In January also we had our first face to face carrier meeting, with PacBell. The three of us went to the meeting. After a brief presentation and demo, they told us that they would not work with us for 3 reasons:

1. Bellcore their central labs had not told them about the idea, so they though that it could not be done since they would have told them.
2. They had looked at the Internet and had concluded that it did not hold much promise especially for carriers who need QOS. As they told me: for universities and hackers perhaps.
3. They would never work with a lesser company than an IBM or an HP.
Mark and Bruce were devastated and ready to quit and I had to spend time with them right in the Pacbell parking lot to remind them that this was not the end of the road, yet. I am sure Bruce is happy I did, he would become our first full time employee, while Mark ever the free spirit decided to stick to consulting.

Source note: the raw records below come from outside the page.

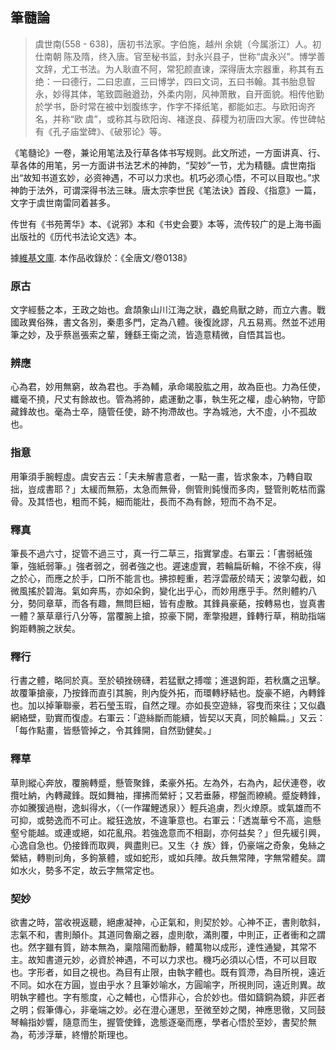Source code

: ## 筆髓論

> 虞世南(558 - 638)，唐初书法家。字伯施，越州 余姚（今属浙江）人。初仕南朝 陈及隋，终入唐。官至秘书监，封永兴县子，世称“虞永兴”。博学善文辞，尤工书法。为人耿直不阿，常犯颜直谏，深得唐太宗器重，称其有五绝：一曰德行，二曰忠直，三曰博学，四曰文词，五曰书翰。其书胎息智永，妙得其体，笔致圆融遒劲，外柔内刚，风神萧散，自开面貌。相传他勤於学书，卧时常在被中划腹练字，作字不择纸笔，都能如志。与欧阳询齐名，并称“欧 虞”，或称其与欧阳询、褚遂良、薛稷为初唐四大家。传世碑帖有《孔子庙堂碑》、《破邪论》等。

《笔髓论》一卷，兼论用笔法及行草各体书写规则。此文所述，一方面讲真、行、草各体的用笔，另一方面讲书法艺术的神韵，“契妙”一节，尤为精髓。虞世南指出“故知书道玄妙，必资神遇，不可以力求也。机巧必须心悟，不可以目取也。”求神韵于法外，可谓深得书法三昧。唐太宗李世民《笔法诀》首段、《指意》一篇，文字于虞世南雷同着甚多。

传世有《书苑菁华》本、《说郛》本和《书史会要》本等，流传较广的是上海书画出版社的《历代书法论文选》本。

據[維基文庫](https://zh.wikisource.org/zh/筆髓論〖原古〗). 本作品收錄於：《全唐文/卷0138》

### 原古

文字經藝之本，王政之始也。倉頡象山川江海之狀，蟲蛇鳥獸之跡，而立六書。戰國政異俗殊，書文各別，秦患多門，定為八體。後復訛謬，凡五易焉。然並不述用筆之妙，及乎蔡邕張索之輩，鍾繇王衛之流，皆造意精微，自悟其旨也。

### 辨應

心為君，妙用無窮，故為君也。手為輔，承命竭股肱之用，故為臣也。力為任使，纖毫不撓，尺丈有餘故也。管為將帥，處運動之事，執生死之權，虛心納物，守節藏鋒故也。毫為士卒，隨管任使，跡不拘滯故也。字為城池，大不虛，小不孤故也。

### 指意

用筆須手腕輕虛。虞安吉云：「夫未解書意者，一點一畫，皆求象本，乃轉自取拙，豈成書耶？」太緩而無筋，太急而無骨，側管則鈍慢而多肉，豎管則乾枯而露骨。及其悟也，粗而不鈍，細而能壯，長而不為有餘，短而不為不足。

### 釋真

筆長不過六寸，捉管不過三寸，真一行二草三，指實掌虛。右軍云：「書弱紙強筆，強紙弱筆。」強者弱之，弱者強之也。遲速虛實，若輪扁斫輪，不徐不疾，得之於心，而應之於手，口所不能言也。拂掠輕重，若浮雲蔽於晴天；波撆勾截，如微風搖於碧海。氣如奔馬，亦如朵鉤，變化出乎心，而妙用應乎手。然則體約八分，勢同章草，而各有趣，無問巨細，皆有虛散。其鋒員豪蕝，按轉易也，豈真書一體？篆草章行八分等，當覆腕上搶，掠豪下開，牽撆撥䟐，鋒轉行草，稍助指端鉤距轉腕之狀矣。

### 釋行

行書之體，略同於真。至於頓挫磅礴，若猛獸之搏噬；進退鉤距，若秋鷹之迅擊。故覆筆搶豪，乃按鋒而直引其腕，則內旋外拓，而環轉紓結也。旋豪不絕，內轉鋒也。加以掉筆聯豪，若石瑩玉瑕，自然之理。亦如長空遊絲，容曳而來往；又似蟲網絡壁，勁實而復虛。右軍云：「遊絲斷而能續，皆契以天真，同於輪扁。」又云：「每作點畫，皆懸管掉之，令其鋒開，自然勁健矣。」

### 釋草

草則縱心奔放，覆腕轉蹙，懸管聚鋒，柔豪外拓。左為外，右為內，起伏連卷，收攬吐納，內轉藏鋒。既如舞袖，揮拂而縈紆；又若垂藤，樛盤而繚繞。蹙旋轉鋒，亦如騰猨過樹，逸虯得水，〈（一作躍鯉透泉）〉輕兵追虜，烈火燎原。或氣雄而不可抑，或勢逸而不可止。縱狂逸放，不違筆意也。右軍云：「透嵩華兮不高，逾懸壑兮能越。或連或絕，如花亂飛。若強逸意而不相副，亦何益矣？」但先緩引興，心逸自急也。仍接鋒而取興，興盡則已。又生〈扌族〉鋒，仍豪端之奇象，兔絲之縈結，轉剔刓角，多鉤篆體，或如蛇形，或如兵陣。故兵無常陣，字無常體矣。謂如水火，勢多不定，故云字無常定也。

### 契妙

欲書之時，當收視返聽，絕慮凝神，心正氣和，則契於妙。心神不正，書則欹斜，志氣不和，書則顛仆。其道同魯廟之器，虛則欹，滿則覆，中則正，正者衝和之謂也。然字雖有質，跡本無為，稟陰陽而動靜，體萬物以成形，達性通變，其常不主。故知書道元妙，必資於神遇，不可以力求也。機巧必須以心悟，不可以目取也。字形者，如目之視也。為目有止限，由執字體也。既有質滯，為目所視，遠近不同。如水在方圓，豈由乎水？且筆妙喻水，方圓喻字，所視則同，遠近則異。故明執字體也。字有態度，心之輔也，心悟非心，合於妙也。借如鑄銅為鏡，非匠者之明；假筆傳心，非毫端之妙。必在澄心運思，至微至妙之閑，神應思徹，又同鼓琴輪指妙響，隨意而生，握管使鋒，逸態逐毫而應，學者心悟於至妙，書契於無為，苟涉浮華，終懵於斯理也。
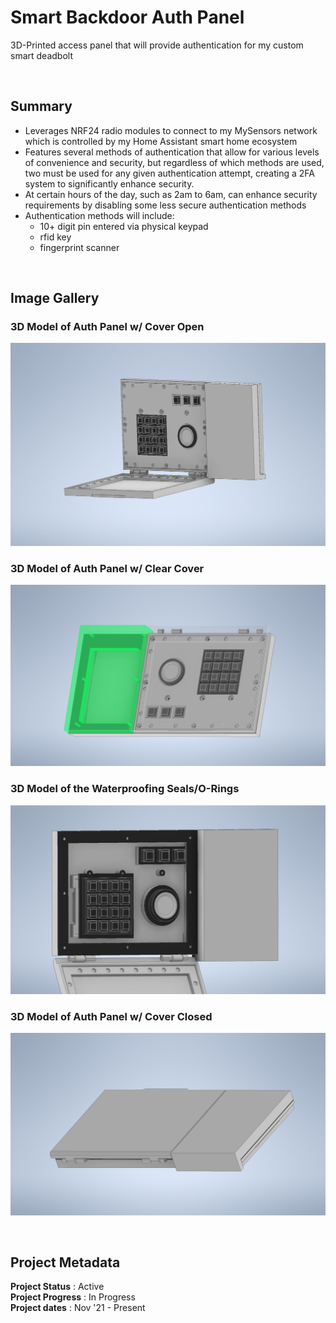 # Smart Backdoor Auth Panel

3D-Printed access panel that will provide authentication for my custom smart deadbolt

<br>

## Summary
 - Leverages NRF24 radio modules to connect to my MySensors network which is controlled by my Home Assistant smart home ecosystem
 - Features several methods of authentication that allow for various levels of convenience and security, but regardless of which methods are used, two must be used for any given authentication attempt, creating a 2FA system to significantly enhance security. 
 - At certain hours of the day, such as 2am to 6am, can enhance security requirements by disabling some less secure authentication methods
 - Authentication methods will include:
   - 10+ digit pin entered via physical keypad
   - rfid key
   - fingerprint scanner

<br>

## Image Gallery

### 3D Model of Auth Panel w/ Cover Open
![3D Model of Auth Panel w/ Cover Open](https://github.com/a-dubs/smart-backdoor-auth-panel/blob/master/image_gallery/v1/auth_panel_v1_open.png)
<br>

### 3D Model of Auth Panel w/ Clear Cover
![3D Model of Auth Panel w/ Clear Cover](https://github.com/a-dubs/smart-backdoor-auth-panel/blob/master/image_gallery/v1/auth_panel_v1_clear_cover.png)
<br>

### 3D Model of the Waterproofing Seals/O-Rings
![3D Model of the Waterproofing Seals/O-Rings](https://github.com/a-dubs/smart-backdoor-auth-panel/blob/master/image_gallery/v1/auth_panel_v1_waterproofing.png)

### 3D Model of Auth Panel w/ Cover Closed
![3D Model of Auth Panel w/ Cover Closed](https://github.com/a-dubs/smart-backdoor-auth-panel/blob/master/image_gallery/v1/auth_panel_v1_closed.png)
<br>

<br>

## Project Metadata

**Project Status** : Active  
**Project Progress** : In Progress  
**Project dates** : Nov '21 - Present    

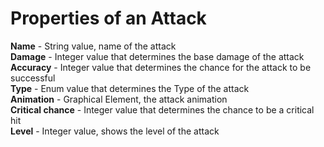 # Properties of an Attack

**Name** - String value, name of the attack  
**Damage** - Integer value that determines the base damage of the attack  
**Accuracy** - Integer value that determines the chance for the attack to be successful  
**Type** - Enum value that determines the Type of the attack  
**Animation** - Graphical Element, the attack animation  
**Critical chance** - Integer value that determines the chance to be a critical hit  
**Level** - Integer value, shows the level of the attack  
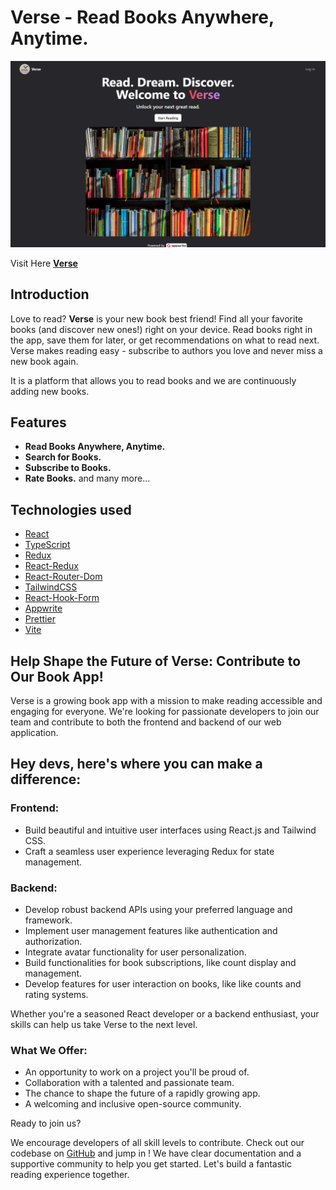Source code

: # Verse - Read Books Anywhere, Anytime.

![Verse](./public/Hero-1.jpg)

Visit Here **[Verse](https://explore-verse.vercel.app/)**

## Introduction
  Love to read? **Verse** is your new book best friend! Find all your favorite books (and discover new ones!) right on your device. Read books right in the app, save them for later, or get recommendations on what to read next. Verse makes reading easy - subscribe to authors you love and never miss a new book again.

It is a platform that allows you to read books and we are continuously adding new books.

## Features

- **Read Books Anywhere, Anytime.**
- **Search for Books.**
- **Subscribe to Books.**
- **Rate Books.** and many more...

## Technologies used

- [React](https://reactjs.org/)
- [TypeScript](https://www.typescriptlang.org/)
- [Redux](https://redux.js.org/)
- [React-Redux](https://react-redux.js.org/)
- [React-Router-Dom](https://reactrouter.com/)
- [TailwindCSS](https://tailwindcss.com/)
- [React-Hook-Form](https://react-hook-form.com/)
- [Appwrite](https://appwrite.io/)
- [Prettier](https://prettier.io/)
- [Vite](https://vitejs.dev/)


## Help Shape the Future of Verse: Contribute to Our Book App!

Verse is a growing book app with a mission to make reading accessible and engaging for everyone. We're looking for passionate developers to join our team and contribute to both the frontend and backend of our web application.

## Hey devs, here's where you can make a difference:

### Frontend:
- Build beautiful and intuitive user interfaces using React.js and Tailwind CSS.
- Craft a seamless user experience leveraging Redux for state management.

### Backend:
- Develop robust backend APIs using your preferred language and framework.
- Implement user management features like authentication and authorization.
- Integrate avatar functionality for user personalization.
- Build functionalities for book subscriptions, like count display and management.
- Develop features for user interaction on books, like like counts and rating systems.

Whether you're a seasoned React developer or a backend enthusiast, your skills can help us take Verse to the next level.

### What We Offer:
- An opportunity to work on a project you'll be proud of.
- Collaboration with a talented and passionate team.
- The chance to shape the future of a rapidly growing app.
- A welcoming and inclusive open-source community.

Ready to join us?

We encourage developers of all skill levels to contribute. Check out our codebase on [GitHub](https://github.com/nil2022/bookshub) and jump in ! We have clear documentation and a supportive community to help you get started. Let's build a fantastic reading experience together.
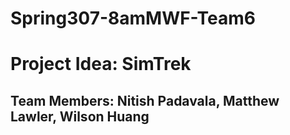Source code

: # Spring307-8amMWF-Team6

# Project Idea: SimTrek
## Team Members: Nitish Padavala, Matthew Lawler, Wilson Huang
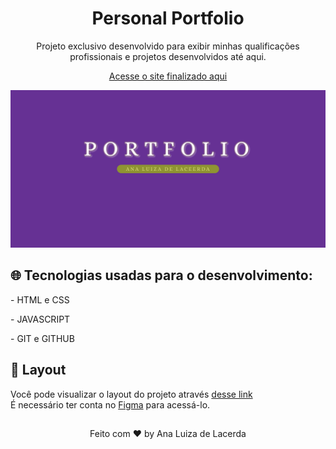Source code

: <h1 align="center"> Personal Portfolio </h1>
<p align="center">Projeto exclusivo desenvolvido para exibir minhas qualificações profissionais e projetos desenvolvidos até aqui.</p>

<p align="center"><a href="">Acesse o site finalizado aqui</a></p>

<div align="center">
  <img src="./img/project_cover.png" alt="Personal Portfolio">
</div>

## 🌐 Tecnologias usadas para o desenvolvimento:

<p> - HTML e CSS</p>
<p> - JAVASCRIPT</p>
<p> - GIT e GITHUB</p>

## 🎨 Layout
Você pode visualizar o layout do projeto através <a href="https://delacerdaq.github.io/Portfolio/">desse link</a> <br>
É necessário ter conta no <a href="figma.com">Figma</a> para acessá-lo.

##

<p align="center">Feito com ♥ by Ana Luiza de Lacerda </p>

In March I attended a carrier show and met there many more carriers with limited success. This was as far as I remember the time when I met Chuck Parrish, whom I walked though my slides at the GTE booth. Chuck had been recommended to me in previous meetings because of his involvement in the CDPS Forum. We agreed to meet again at his HQ, in Atlanta.

In May after having met more carriers, I decided to start raising real money. I had been financing the company up to that point. I met Chuck again at GTE in Atlanta with his staff. This was a great meeting and he was the first really enthusiastic prospect. As I left the meeting we stroke a discussion in the parking lot and I mentioned that I was looking for somebody with domain expertise since I had … none. I could see that he was both intrigued and ready for a change from the corporate environment at GTE.

Chuck agreed to join as President if we could raise capital and more critically he agreed to attend some of the VC meetings. We secured our first round of external financing in June. Matrix Partners and Greylock Ventures both invested $1M at $3M pre-money valuation. They would see more than 200 to 1 return on their initial investment. That same month, 9 months after the original Email from Don, we leased a 3,000 sqft office on Middlefield in Menlo Park, renamed the company Unwired Planet, and started hiring and writing code. We were out of the gates.